The key point here is that floating prices work. When the fixed price does not match the "true" price, you always see weird behaviour. You see shortages, or hoarding, or complex arbitrage schemes. This applies to pretty much everything in real life.

Tuesday, May 06, 2014

American vs Japanese Players

Here is a very interesting reddit post on the difference between Japanese and American players in FFXIV. A sample:

However the biggest difference between JP player and EN player is that you seldom see what is known as shijichu (指示厨) from the Japanese players. Shijichu is NOT taken favorably at all. So what is “Shijichu” it’s a Japanese internet slang word, it doesn’t exist in proper Japanese. It basically mean “Being puerile (childish) and telling people what to do”. EN players like to give unsolicited advice like “Stop using cleric stance, Stop using this and stop doing that”. That is considered Shijichu. 
JP players usually let you do what you want (even if you gimp the party DPS or heals). They don’t preemptively point out your choices or mistakes unless something goes wrong and the group wipes. Even if they do point out they do it just in 1 sentence and don’t harp on it, like EN players. There are cases (not the norm) where Japanese players haven been shijichu,to me but a swift “shijichu ka?” (are you being shijichu) from me often puts them in place.

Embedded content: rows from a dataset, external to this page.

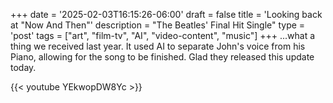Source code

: +++
date = '2025-02-03T16:15:26-06:00'
draft = false
title = 'Looking back at &#34;Now And Then&#34;'
description = "The Beatles' Final Hit Single"
type = 'post'
tags = ["art", "film-tv", "AI", "video-content", "music"]
+++
...what a thing we received last year.  It used AI to separate John's voice from his Piano, allowing for the song to be finished.  Glad they released this update today.
<div class="video">
{{< youtube YEkwopDW8Yc >}}
</div>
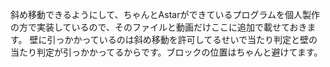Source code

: 斜め移動できるようにして、ちゃんとAstarができているプログラムを個人製作の方で実装しているので、そのファイルと動画だけここに追加で載せておきます。
壁に引っかかっているのは斜め移動を許可してるせいで当たり判定と壁の当たり判定が引っかかってるからです。ブロックの位置はちゃんと避けてます。
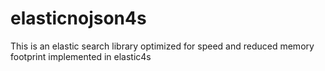 # elasticnojson4s
This is an elastic search library optimized for speed and reduced memory footprint implemented in elastic4s
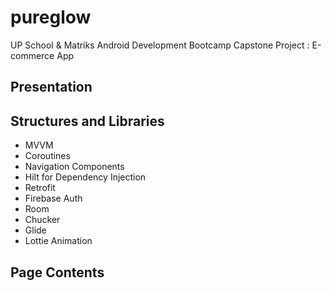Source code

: # pureglow

UP School & Matriks Android Development Bootcamp Capstone Project : E-commerce App

## Presentation

## Structures and Libraries

- MVVM 
- Coroutines
- Navigation Components
- Hilt for Dependency Injection
- Retrofit
- Firebase Auth
- Room
- Chucker
- Glide
- Lottie Animation

## Page Contents
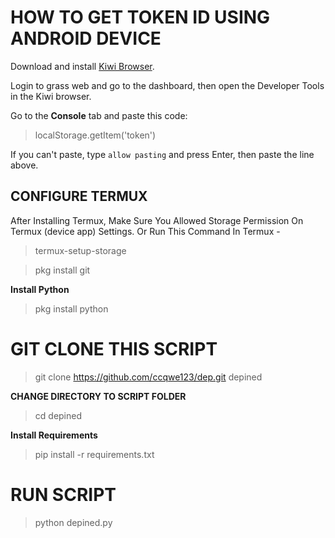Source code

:# **HOW TO GET TOKEN ID USING ANDROID DEVICE**  

Download and install [Kiwi Browser](https://play.google.com/store/apps/details?id=com.kiwibrowser.browser&hl=en).

Login to grass web and go to the dashboard, then open the Developer Tools in the Kiwi browser.

Go to the **Console** tab and paste this code:

> localStorage.getItem('token')

If you can't paste, type `allow pasting` and press Enter, then paste the line above.

## **CONFIGURE TERMUX**

After Installing Termux, Make Sure You Allowed Storage Permission On Termux (device app) Settings. Or Run This Command In Termux -

> termux-setup-storage

> pkg install git

**Install Python**

> pkg install python
 
# **GIT CLONE THIS SCRIPT**

> git clone https://github.com/ccqwe123/dep.git depined

**CHANGE DIRECTORY TO SCRIPT FOLDER**

> cd depined

**Install Requirements**

> pip install -r requirements.txt

# RUN SCRIPT
> python depined.py


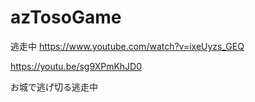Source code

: # azTosoGame
逃走中
https://www.youtube.com/watch?v=ixeUyzs_GEQ

https://youtu.be/sg9XPmKhJD0

お城で逃げ切る逃走中

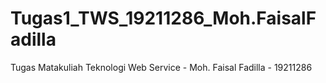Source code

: # Tugas1_TWS_19211286_Moh.FaisalFadilla
Tugas Matakuliah Teknologi Web Service - Moh. Faisal Fadilla - 19211286
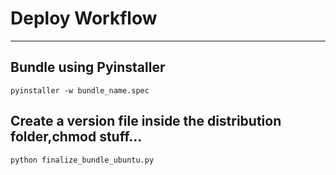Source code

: 
# Deploy Workflow
---
## Bundle using Pyinstaller
	pyinstaller -w bundle_name.spec

## Create a version file inside the distribution folder,chmod stuff...
	python finalize_bundle_ubuntu.py
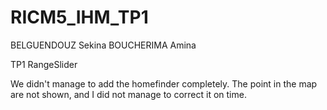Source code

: # RICM5_IHM_TP1
BELGUENDOUZ Sekina
BOUCHERIMA Amina

TP1 RangeSlider

We didn't manage to add the homefinder completely. The point in the map are not shown, and I did not manage to correct it on time.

The post is interesting throughout. The comments are also worth reading. In particular, there's a comment from a Chinese player comparing the two sides:

NA players are free style. They don't give you a constantly enjoyable gaming experience. But the diversity itself makes playing with them more fun. And they are more open mind and willing to share which makes it easier for a foreign player like me to make real friends in the game.

I find it very intriguing that the "elite" NA players (at least from Reddit) are very envious of the Japanese playstyle, but the American experience is regarded as friendlier, even if it is more inconsistent.

Wednesday, April 30, 2014

PvP Battleground Rotation

There are a lot of battlegrounds these days. Eleven in total. And Warlords may bring more.

In Vanilla, there were only three. While that may have been slightly monotonous, it was very good for learning the battlegrounds. People learned the strategies and even counter-strategies. With so many battlegrounds now, it's a lot harder to learn the nuances of every single battleground.

Perhaps part of the reason for faction dominance of specific battlegrounds is that there isn't enough time for strategies to evolve. Instead each side sticks to using the very basic initial strategy, which favors one side.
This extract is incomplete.